Green Shores, Shoreline Mapping & eelgrass workshop report
A very small number of people attended this workshop. It was disappointing, because Susan and I had thought that this would have been of interest to a larger number of Lasqueti people. We'll have to assess whether it is worthwhile inviting people to come and present workshops similar to this on Lasqueti.
Here are some of the things I learned:
The mapping was done based on helicopter flights around the islands making a video recording at low tide. I'll work to find these videos for Lasqueti, and will let you know where you can access them. Mapping from the videos was done in 50 meter blocks, with variations within these blocks noted. There were 32 different types of shorline recorded.
Many deep water species come to shore to spawn on larger sediment because this way their eggs have access to enough oxygen. On the finer sediments found in deeper water, they would get covered in fine silt and suffocate. Sediments come from erosion and movement of material by wave action. Hardening shores can be done, but it only changes the erosion processes; it doesn't stop them.
88% of Lasqueti's shoreline is hard rock, and subject to only slow erosion.

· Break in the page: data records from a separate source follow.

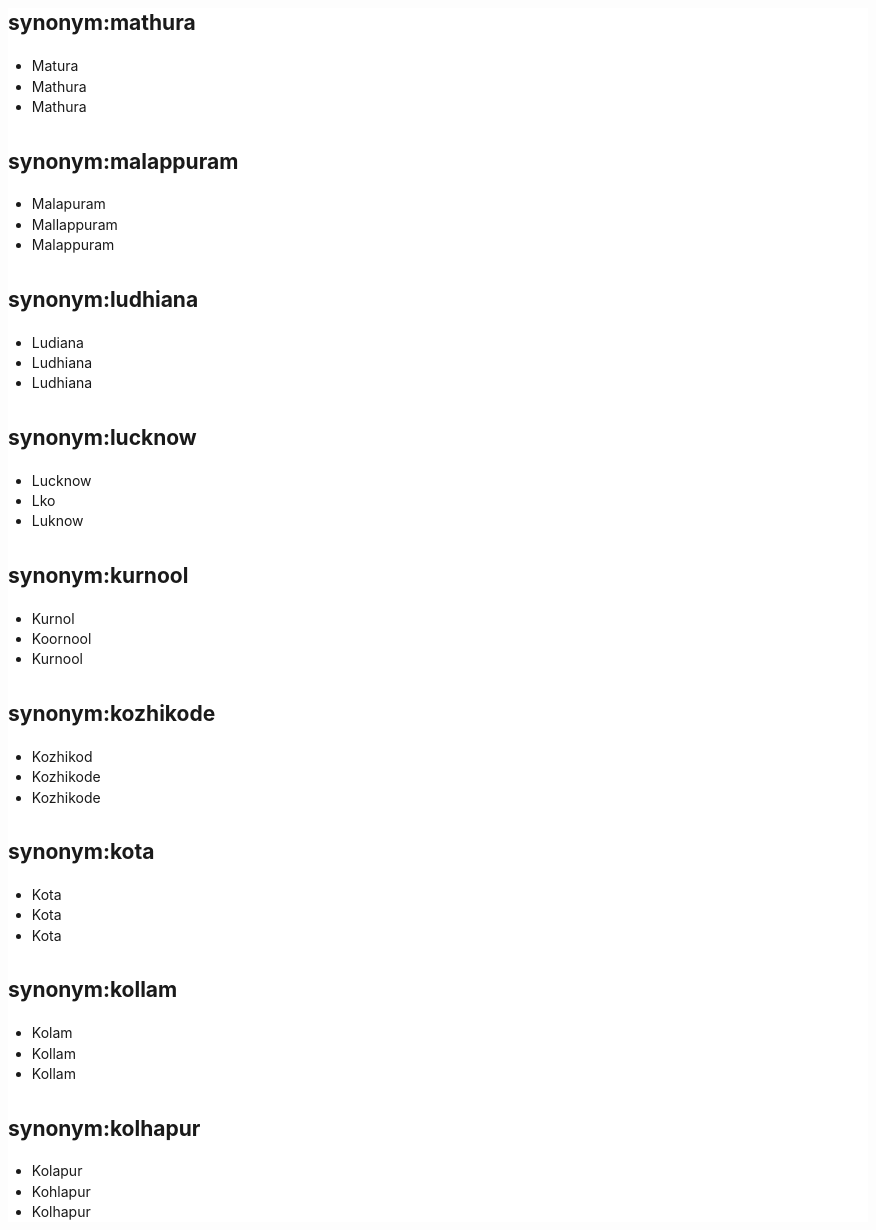 ## synonym:mathura
- Matura
- Mathura
- Mathura

## synonym:malappuram
- Malapuram
- Mallappuram
- Malappuram

## synonym:ludhiana
- Ludiana
- Ludhiana
- Ludhiana

## synonym:lucknow
- Lucknow
- Lko
- Luknow

## synonym:kurnool
- Kurnol
- Koornool
- Kurnool

## synonym:kozhikode
- Kozhikod
- Kozhikode
- Kozhikode

## synonym:kota
- Kota
- Kota
- Kota

## synonym:kollam
- Kolam
- Kollam
- Kollam

## synonym:kolhapur
- Kolapur
- Kohlapur
- Kolhapur
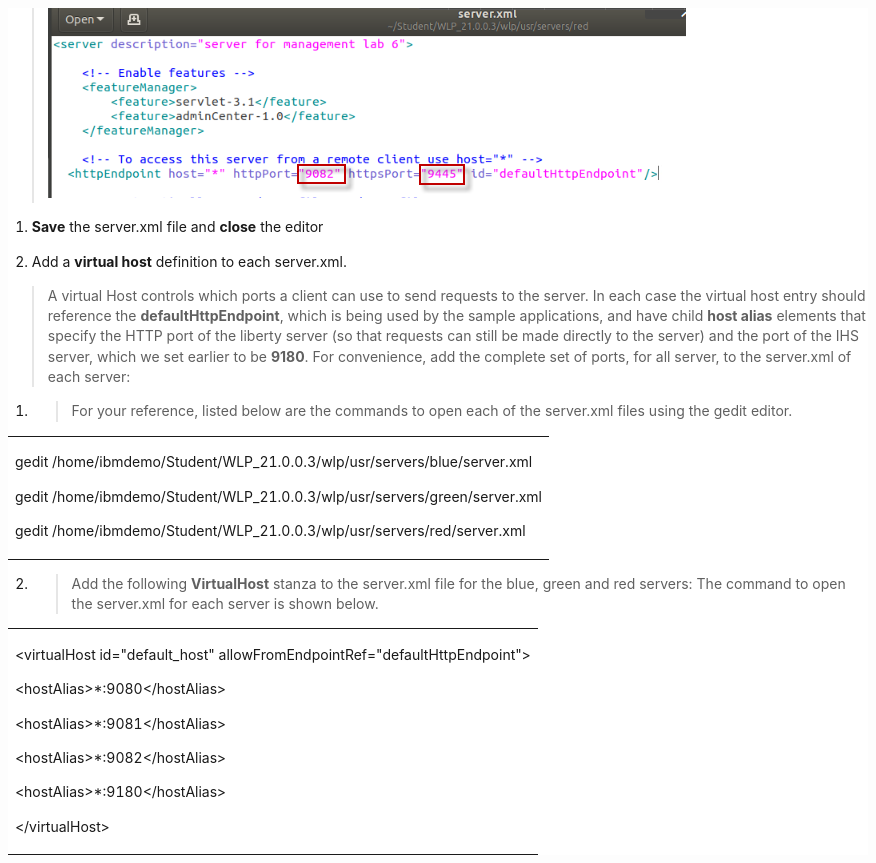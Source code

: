> ![](./images/media/image25.png)

1.  **Save** the server.xml file and **close** the editor



8.  Add a **virtual host** definition to each server.xml.

> A virtual Host controls which ports a client can use to send requests
> to the server. In each case the virtual host entry should reference
> the **defaultHttpEndpoint**, which is being used by the sample
> applications, and have child **host alias** elements that specify the
> HTTP port of the liberty server (so that requests can still be made
> directly to the server) and the port of the IHS server, which we set
> earlier to be **9180**. For convenience, add the complete set of
> ports, for all server, to the server.xml of each server:

1.  > For your reference, listed below are the commands to open each of
    > the server.xml files using the gedit editor.

<table>
<tbody>
<tr class="odd">
<td><p>gedit /home/ibmdemo/Student/WLP_21.0.0.3/wlp/usr/servers/blue/server.xml</p>
<p>gedit /home/ibmdemo/Student/WLP_21.0.0.3/wlp/usr/servers/green/server.xml</p>
<p>gedit /home/ibmdemo/Student/WLP_21.0.0.3/wlp/usr/servers/red/server.xml</p></td>
</tr>
</tbody>
</table>

2.  > Add the following **VirtualHost** stanza to the server.xml file
    > for the blue, green and red servers: The command to open the
    > server.xml for each server is shown below.

<table>
<tbody>
<tr class="odd">
<td><p>&lt;virtualHost id="default_host" allowFromEndpointRef="defaultHttpEndpoint"&gt;</p>
<p>&lt;hostAlias&gt;*:9080&lt;/hostAlias&gt;</p>
<p>&lt;hostAlias&gt;*:9081&lt;/hostAlias&gt;</p>
<p>&lt;hostAlias&gt;*:9082&lt;/hostAlias&gt;</p>
<p>&lt;hostAlias&gt;*:9180&lt;/hostAlias&gt;</p>
<p>&lt;/virtualHost&gt;</p></td>
</tr>
</tbody>
</table>
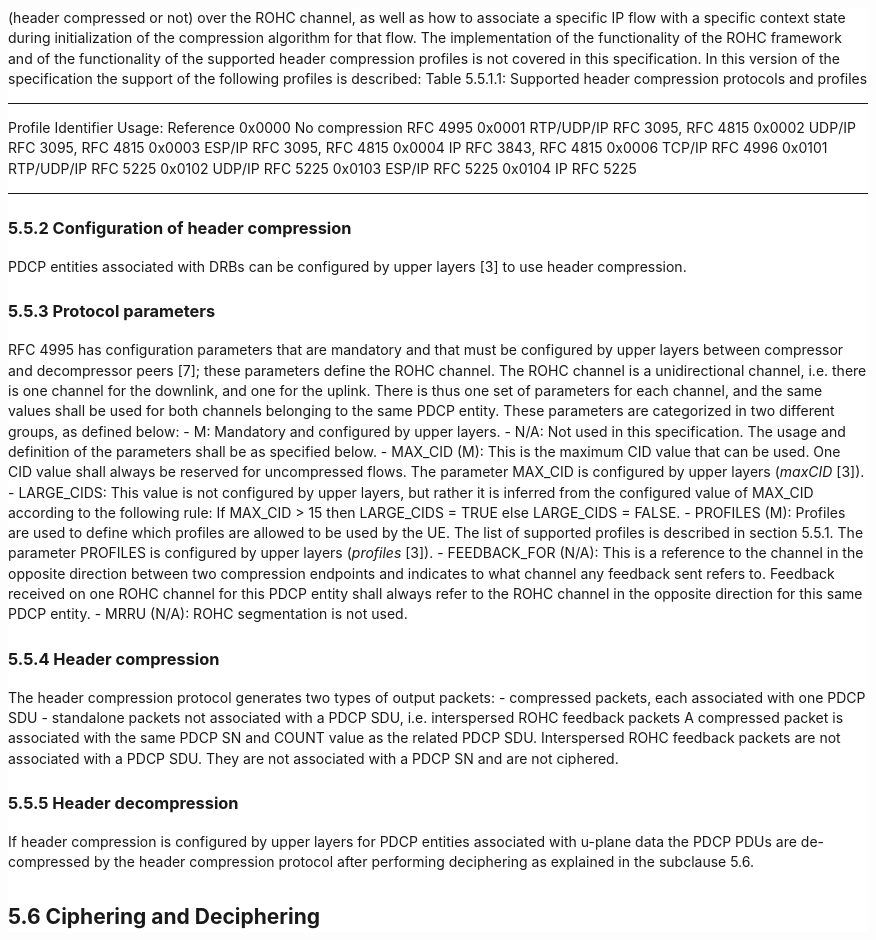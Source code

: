 (header compressed or not) over the ROHC channel, as well as how to associate
a specific IP flow with a specific context state during initialization of the
compression algorithm for that flow.
The implementation of the functionality of the ROHC framework and of the
functionality of the supported header compression profiles is not covered in
this specification.
In this version of the specification the support of the following profiles is
described:
Table 5.5.1.1: Supported header compression protocols and profiles
* * *
Profile Identifier Usage: Reference 0x0000 No compression RFC 4995 0x0001
RTP/UDP/IP RFC 3095, RFC 4815 0x0002 UDP/IP RFC 3095, RFC 4815 0x0003 ESP/IP
RFC 3095, RFC 4815 0x0004 IP RFC 3843, RFC 4815 0x0006 TCP/IP RFC 4996 0x0101
RTP/UDP/IP RFC 5225 0x0102 UDP/IP RFC 5225 0x0103 ESP/IP RFC 5225 0x0104 IP
RFC 5225
* * *
### 5.5.2 Configuration of header compression
PDCP entities associated with DRBs can be configured by upper layers [3] to
use header compression.
### 5.5.3 Protocol parameters
RFC 4995 has configuration parameters that are mandatory and that must be
configured by upper layers between compressor and decompressor peers [7];
these parameters define the ROHC channel. The ROHC channel is a unidirectional
channel, i.e. there is one channel for the downlink, and one for the uplink.
There is thus one set of parameters for each channel, and the same values
shall be used for both channels belonging to the same PDCP entity.
These parameters are categorized in two different groups, as defined below:
\- M: Mandatory and configured by upper layers.
\- N/A: Not used in this specification.
The usage and definition of the parameters shall be as specified below.
\- MAX_CID (M): This is the maximum CID value that can be used. One CID value
shall always be reserved for uncompressed flows. The parameter MAX_CID is
configured by upper layers (_maxCID_ [3]).
\- LARGE_CIDS: This value is not configured by upper layers, but rather it is
inferred from the configured value of MAX_CID according to the following rule:
If MAX_CID > 15 then LARGE_CIDS = TRUE else LARGE_CIDS = FALSE.
\- PROFILES (M): Profiles are used to define which profiles are allowed to be
used by the UE. The list of supported profiles is described in section 5.5.1.
The parameter PROFILES is configured by upper layers (_profiles_ [3]).
\- FEEDBACK_FOR (N/A): This is a reference to the channel in the opposite
direction between two compression endpoints and indicates to what channel any
feedback sent refers to. Feedback received on one ROHC channel for this PDCP
entity shall always refer to the ROHC channel in the opposite direction for
this same PDCP entity.
\- MRRU (N/A): ROHC segmentation is not used.
### 5.5.4 Header compression
The header compression protocol generates two types of output packets:
\- compressed packets, each associated with one PDCP SDU
\- standalone packets not associated with a PDCP SDU, i.e. interspersed ROHC
feedback packets
A compressed packet is associated with the same PDCP SN and COUNT value as the
related PDCP SDU.
Interspersed ROHC feedback packets are not associated with a PDCP SDU. They
are not associated with a PDCP SN and are not ciphered.
### 5.5.5 Header decompression
If header compression is configured by upper layers for PDCP entities
associated with u-plane data the PDCP PDUs are de-compressed by the header
compression protocol after performing deciphering as explained in the
subclause 5.6.
## 5.6 Ciphering and Deciphering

Eelgrass is growing on (or off) 13.8% of our shoreline. The majority of it is flat and continuous. The eelgrass maps for Lasqueti is on the Islands Trust Fund website, on two maps:
http://islandstrustfund.bc.ca/media/49427/eelgrass-lasquetiw.pdf
http://islandstrustfund.bc.ca/media/49424/eelgrass-lasquetie.pdf
A major threat to eelgrass is locating mooring buoys and anchoring boats in them.
Large, laminated copies of the three maps were left for us. At the moment they are at the Arts Centre. Check them out when you have a chance. They are also on the Lasqueti page of the Trust's web site: http://www.islandstrust.bc.ca/ltc/la/pdf/lasquetishorelinemapping.pdf
These maps "collapsed" the 32 different types of shoreline into 6 categories. There is much more variation that the maps show, but they do give a good overview of Lasqueti's shoreline, energy & sediment movement, and values and vulnerabilities.
Those of us who live near freshwater shorelines need to live carefully and care for them. Retaining (or re-establishing) forests around waterways accomplish this.
Finally, if you want to get even more information from maps, or set of maps, it sure helps to meet, hear and talk to the people who worked on making them.